Exercise aim: Return the lines below that contain "begin".

[Dataset entries]
★ ★ ★ ★ ★ ★ ★

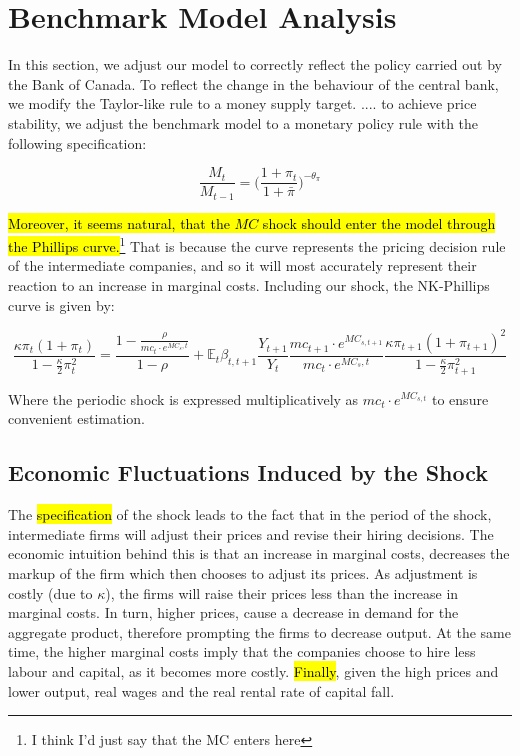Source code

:\documentclass[12pt]{article}
\begin{document}
\newpage
\section{Benchmark Model Analysis}\label{s:benchmark_model}

In this section, we adjust our model to correctly reflect the policy carried out by the Bank of Canada. To reflect the change in the behaviour of the central bank, we modify the Taylor-like rule to a money supply target. .... to achieve price stability, we adjust the benchmark model to a monetary policy rule with the following specification:


\begin{equation}\label{eq:baseline_rule}
    \frac{M_t}{M_{t-1}} = \Big(\frac{1+\pi_{t}}{1+ \bar \pi}\Big)^{-\theta_{\pi}}
\end{equation}

\hl{Moreover, it seems  natural, that the $MC$ shock should enter the model through the Phillips curve.}\footnote{I think I'd just say that the MC enters here} That is because the curve represents the pricing decision rule of the intermediate companies, and so it will most accurately represent their reaction to an increase in marginal costs. Including our shock, the NK-Phillips curve is given by: 

\begin{equation}
    \frac{\kappa \pi_t (1 + \pi_t)}{1 - \frac{\kappa}{2} \pi_t^2}
    = \frac{1 - \frac{\rho}{mc_t \cdot e^{MC_s,t}}}{1 - \rho}
    + \mathbb{E}_t \beta_{t,t+1}
    \frac{Y_{t+1}}{Y_t}
    \frac{mc_{t+1} \cdot e^{MC_{s,t+1}}}{mc_t \cdot e^{MC_s,t}}
    \frac{\kappa \pi_{t+1} (1 + \pi_{t+1})^{2}}{1 - \frac{\kappa}{2} \pi_{t+1}^2}
\end{equation}

Where the periodic shock is expressed multiplicatively as $mc_t \cdot e^{MC_{s, t}}$ to ensure convenient estimation.

\subsection*{Economic Fluctuations Induced by the Shock}

The \hl{specification} of the shock leads to the fact that in the period of the shock, intermediate firms will adjust their prices and revise their hiring decisions. The economic intuition behind this is that an increase in marginal costs, decreases the markup of the firm which then chooses to adjust its prices. As adjustment is costly (due to $\kappa$), the firms will raise their prices less than the increase in marginal costs. In turn, higher prices, cause a decrease in demand for the aggregate product, therefore prompting the firms to decrease output. At the same time, the higher marginal costs imply that the companies choose to hire less labour and capital, as it becomes more costly. \hl{Finally}, given the high prices and lower output, real wages and the real rental rate of capital fall.
\end{document}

★ ★ ★ ★ ★ ★ ★

Answer area:
\begin{document}
\begin{equation}\label{eq:baseline_rule}
\begin{equation}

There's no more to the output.